At the end of the day, however, their requests were only able to garner one vote of streetcar support.
"Everyone said 'It's probably not going to do any good, the governor's already got everyone under his thumb'," Quinlivan shared. "I really had hoped that with some passionate talk and [once they] saw all the supporters we had hoped they might change their mind."
"We now have a day where a lot of people have driven to Columbus to be a part of a TRAC process that is no longer fair, no longer equitable, and no longer partial. It's a political process now," Mayor Mark Mallory said following the vote.
When asked whether Kasich killed the funding, Mayor Mallory all but said yes.
"The only thing that changed between December when the TRAC board made the recommendation to give us 36.8 million dollars and today is the person that sits in the governor's seat and the person who chairs ODOT," Mallory said.
Fellow city leaders also shared their frustration.
"It hurts a lot because for me this is one of the main reasons I ran for council. I'm tired of waiting for progress to happen, I just want to see it happen," Quinlivan said.
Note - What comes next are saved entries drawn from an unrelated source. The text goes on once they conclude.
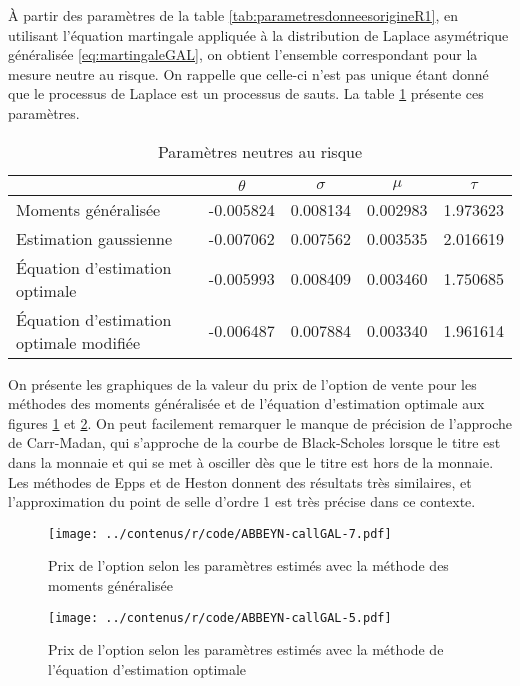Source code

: À partir des paramètres de la table
\ref{tab:parametresdonneesorigineR1}, en utilisant l'équation
martingale appliquée à la distribution de Laplace asymétrique
généralisée \eqref{eq:martingaleGAL}, on obtient l'ensemble
correspondant pour la mesure neutre au risque. On rappelle que
celle-ci n'est pas unique étant donné que le processus de Laplace est
un processus de sauts. La table \ref{tab:paramrisqueneutreR1} présente
ces paramètres.
\begin{table}[!ht]
  \centering
  \begin{tabular}{lcccc}
    \hline
    & $\theta$ & $\sigma$ & $\mu$ & $\tau$ \\ 
    \hline
    Moments généralisée & -0.005824 & 0.008134 & 0.002983 & 1.973623 \\ 
    Estimation gaussienne & -0.007062 & 0.007562 & 0.003535 & 2.016619 \\ 
    Équation d'estimation optimale & -0.005993 & 0.008409 & 0.003460 & 1.750685 \\ 
    Équation d'estimation optimale modifiée & -0.006487 & 0.007884 & 0.003340 & 1.961614 \\ 
    \hline
  \end{tabular}
  \caption{Paramètres neutres au risque}
  \label{tab:paramrisqueneutreR1}
\end{table}

On présente les graphiques de la valeur du prix de l'option de vente
pour les méthodes des moments généralisée et de l'équation d'estimation
optimale aux figures \ref{fig:prix1R1-1} et \ref{fig:prix1R1-3}.  On
peut facilement remarquer le manque de précision de l'approche de
Carr-Madan, qui s'approche de la courbe de Black-Scholes lorsque le
titre est dans la monnaie et qui se met à osciller dès que le titre
est hors de la monnaie. Les méthodes de Epps et de Heston donnent des
résultats très similaires, et l'approximation du point de selle
d'ordre 1 est très précise dans ce contexte.
\begin{figure}[!ht]
  \centering
  \texttt{[image: ../contenus/r/code/ABBEYN-callGAL-7.pdf]}
  \caption{Prix de l'option selon les paramètres estimés avec la
    méthode des moments généralisée}
  \label{fig:prix1R1-1}
\end{figure}

\begin{figure}[!ht]
  \centering
  \texttt{[image: ../contenus/r/code/ABBEYN-callGAL-5.pdf]}
  \caption{Prix de l'option selon les paramètres estimés avec la
    méthode de l'équation d'estimation optimale}
  \label{fig:prix1R1-3}
\end{figure}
"It's a setback," Vice Mayor Roxanne Qualls admitted. "But we're going to keep our eyes on the prize and build a multimodal transportation system in Cincinnati no matter how long it takes because it's necessary for jobs, for growth, for investment."
Quinlivan says the next order of business with be fighting the state's legislation that blocks funding of the streetcar project and looking for new potential funding sources.